Finance operating model

Perspectives

Finance operating models

Long-term value over near-term efficiency

Many finance organizations across various industries are being asked to provide more insights and proactive decision support while reducing costs. The order of the day seems to be do more with less. In response, many business leaders seek new operating models to tackle the dynamic marketplace.

Transforming the retained organization

Many finance organizations across various industries are being asked to provide more insights and proactive decision support while reducing costs. In response, many business leaders seek new operating models to tackle the dynamic marketplace. These initiatives often take time, investments, and considerable organizational focus to realize the savings. However, this can lead to a myopic lens that keeps Finance leaders from recognizing that there may be significant value left on the table in the organization left behind, the retained organization.

Operating model transformations can create a significant opportunity to enhance the retained organization through analytics and business collaboration. These activities can drive sustainable value for the enterprise for years to come. To help unlock the full value of the retained organization, three key dimensions should be addressed: capacity, capability, and collaboration:

  • Capacity: By virtue, centralizing or outsourcing transactional Finance activities expands the local retained organization's capacity. CFOs should determine what to do with that capacity—often realize savings immediately through headcount reductions, reinvest in the organization, or a combination of the two. The amount of reinvestment is finite, which means compromises are made. This function is poised to make that call: Finance is positioned to understand where opportunities in the organization are located based on the fact that it serves as the steward of all financial data. Finance can make an informed decision on where these reinvestments impact the organization's strategic enterprise and operational value drivers the most. 
  • Capability: Regardless of the amount of reinvestment, the retained Finance function is generally a leaner operation in the new world. However, a chief priority remains the return on investment. Every dollar allocated to resources should pay in dividends in the value realized. Following the transformation, the responsibilities of the retained organization should differ dramatically. Finance leaders need to define expectations of the restructured roles. By aligning the growth and development of talent with a clear path for career progression, an organization can cement its ability to retain top talent and attract in-demand recruits.
  • Collaboration: Once it is determined where targeted business interventions will materialize, responsibility often falls square on the shoulders of the retained organization to reach out to various business functions to elevate their roles. It is worth mentioning that every function may not welcome the new partnership since Finance's traditional role is that of a numerical gatekeeper who reports the news around historical performance. Generally, a seat at the table is earned, and in order to help overcome this common stigma, Finance can gain trust by consistently providing proactive, data-based, strategic, and operational insights that help drive value creation.

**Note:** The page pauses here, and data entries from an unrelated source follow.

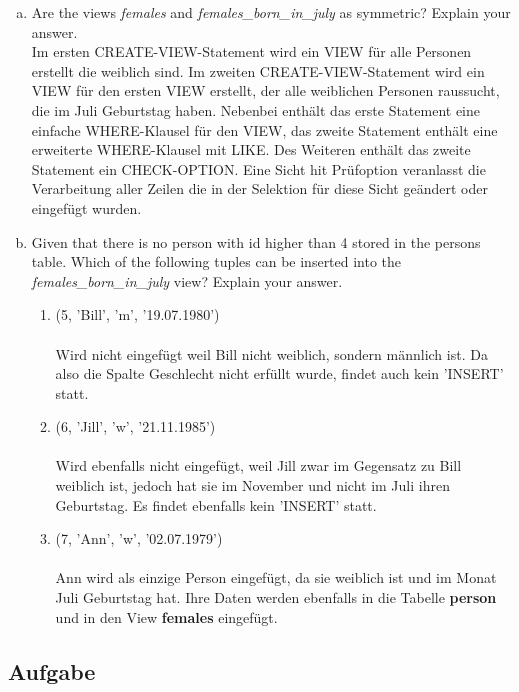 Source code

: \documentclass[11pt,a4paper,DIV=9]{scrartcl}
\newcounter{temp}
\newcommand{\aufgabe}[1]{
  \setcounter{temp}{\value{subsection}}
  \setcounter{subsection}{#1}
  \addtocounter{subsection}{-1}
  \subsection{Aufgabe}
  \setcounter{subsection}{\value{temp}}
}
\begin{document}
  \begin{enumerate}[a.]
  \item Are the views \textit{females} and \textit{females\_born\_in\_july} as symmetric? Explain your answer. \\
  Im ersten CREATE-VIEW-Statement wird ein VIEW f\"ur alle Personen erstellt die weiblich sind.
  Im zweiten CREATE-VIEW-Statement wird ein VIEW f\"ur den ersten VIEW erstellt, der alle weiblichen Personen raussucht, die im Juli Geburtstag haben. Nebenbei enth\"alt das erste Statement eine einfache WHERE-Klausel f\"ur den VIEW, das zweite Statement enth\"alt eine erweiterte WHERE-Klausel mit LIKE. Des Weiteren enth\"alt das zweite Statement ein CHECK-OPTION. Eine Sicht hit Pr\"ufoption veranlasst die Verarbeitung aller Zeilen die in der Selektion f\"ur diese Sicht ge\"andert oder eingef\"ugt wurden.  \item Given that there is no person with id higher than 4 stored in the persons table. Which of the following tuples can be inserted into the \textit{females\_born\_in\_july} view? Explain your answer.
  \begin{enumerate}[1.]  %
  \item (5, 'Bill', 'm', '19.07.1980')
  \\\\Wird nicht eingef\"ugt weil Bill nicht weiblich, sondern m\"annlich ist. Da also die Spalte Geschlecht nicht erf\"ullt wurde, findet auch kein 'INSERT' statt.
  \item (6, 'Jill', 'w', '21.11.1985')
  \\\\Wird ebenfalls nicht eingef\"ugt, weil Jill zwar im Gegensatz zu Bill weiblich ist, jedoch hat sie im November und nicht im Juli ihren Geburtstag. Es findet ebenfalls kein 'INSERT' statt.
  \item (7, 'Ann', 'w', '02.07.1979')
  \\\\Ann wird als einzige Person eingef\"ugt, da sie weiblich ist und im Monat Juli Geburtstag hat. Ihre Daten werden ebenfalls in die Tabelle \textbf{person} und in den View \textbf{females} eingef\"ugt.
  \end{enumerate}
  \end{enumerate}
  \aufgabe{3}
\end{document}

During these significant transformation efforts to centralize or outsource finance activities, a majority of the time is focused on the activities transitioning out of the organization rather than the retained organization. Paradoxically, the retained organization is where Finance can often drive significant impact.

Investing in the retained organization can promote sustainability and enable a laser focus on unlocking enterprise value. Building capacity to execute value-added activities can catapult Finance beyond the numbers to become a true strategic partner across functions, thereby galvanizing the organization. To be most effective, Finance leadership should balance motivations for near-term efficiency with a deliberate stake in long-term value.